San Juan Pablo II hizo vida la frase que el Evangelio de hoy (Lc 12,49-53) nos pone de entrada en labios de Jesús: «He venido a traer fuego a la tierra, ¡y cuánto desearía que ya estuviera ardiendo! El fuego del que habla aquí Cristo no es, ciertamente, el fuego destructor de un bosque o de una ciudad, no es el fuego que Santiago y Juan querían hacer bajar del cielo contra los samaritanos, no es tampoco el fuego del juicio y del castigo de Dios, como solía ser en los profetas del Antiguo Testamento, Jesús está diciendo con esta imagen tan expresiva que tiene dentro un ardiente deseo de llevar a cabo su misión y comunicar a toda la humanidad su amor, su alegría, su Espíritu. El Espíritu que, precisamente en forma de lenguas de fuego, descendió el día de Pentecostés sobre la primera comunidad. San Juan Pablo II entendió muy bien esto y proclamó con testimonio de vida que la Iglesia vive del «fuego del Espíritu» (Hch 2,3).
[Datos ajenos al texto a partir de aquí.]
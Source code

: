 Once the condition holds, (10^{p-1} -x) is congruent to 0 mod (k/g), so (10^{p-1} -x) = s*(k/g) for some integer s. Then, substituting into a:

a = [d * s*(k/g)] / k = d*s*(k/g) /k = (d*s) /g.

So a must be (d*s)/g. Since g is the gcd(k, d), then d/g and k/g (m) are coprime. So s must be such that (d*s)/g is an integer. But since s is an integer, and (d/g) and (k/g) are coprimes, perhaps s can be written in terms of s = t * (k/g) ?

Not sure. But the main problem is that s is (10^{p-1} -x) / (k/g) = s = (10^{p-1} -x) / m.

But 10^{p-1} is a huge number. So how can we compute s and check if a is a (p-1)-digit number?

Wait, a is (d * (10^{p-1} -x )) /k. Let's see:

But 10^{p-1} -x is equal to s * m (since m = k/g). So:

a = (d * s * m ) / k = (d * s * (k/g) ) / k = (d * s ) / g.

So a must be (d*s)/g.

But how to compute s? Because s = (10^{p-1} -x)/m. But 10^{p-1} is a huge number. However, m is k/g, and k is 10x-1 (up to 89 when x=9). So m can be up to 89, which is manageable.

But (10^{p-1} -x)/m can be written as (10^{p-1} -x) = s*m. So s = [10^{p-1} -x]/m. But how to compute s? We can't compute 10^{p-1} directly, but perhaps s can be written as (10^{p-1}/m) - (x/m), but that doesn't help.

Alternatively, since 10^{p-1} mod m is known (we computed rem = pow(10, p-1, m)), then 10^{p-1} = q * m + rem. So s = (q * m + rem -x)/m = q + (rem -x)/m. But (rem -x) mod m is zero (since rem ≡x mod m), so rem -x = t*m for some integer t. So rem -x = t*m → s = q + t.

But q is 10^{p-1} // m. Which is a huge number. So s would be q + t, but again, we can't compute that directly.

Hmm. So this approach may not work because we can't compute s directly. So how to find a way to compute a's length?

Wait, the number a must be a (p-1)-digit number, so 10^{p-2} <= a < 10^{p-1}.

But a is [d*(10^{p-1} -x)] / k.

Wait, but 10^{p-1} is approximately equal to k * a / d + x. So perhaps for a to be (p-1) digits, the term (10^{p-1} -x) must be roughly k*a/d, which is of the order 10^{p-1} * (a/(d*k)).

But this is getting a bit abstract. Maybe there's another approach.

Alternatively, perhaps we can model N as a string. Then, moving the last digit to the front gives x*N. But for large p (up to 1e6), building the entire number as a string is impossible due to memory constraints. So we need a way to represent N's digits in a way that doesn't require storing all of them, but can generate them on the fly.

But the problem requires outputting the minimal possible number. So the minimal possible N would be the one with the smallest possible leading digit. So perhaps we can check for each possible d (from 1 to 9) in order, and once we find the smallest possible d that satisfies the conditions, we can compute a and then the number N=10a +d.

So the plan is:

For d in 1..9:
En su corazón de pastor ardía el fuego del corazón de los discípulos de Emaús al escuchar al Resucitado (Lc 24,32). Pidamos, por intercesión de San Juan Pablo II y María Santísima, que nos dejemos contagiar de ese fuego en nuestra condición de discípulos–misioneros de Cristo. ¡Bendecido jueves sacerdotal y eucarístico!

Padre Alfredo.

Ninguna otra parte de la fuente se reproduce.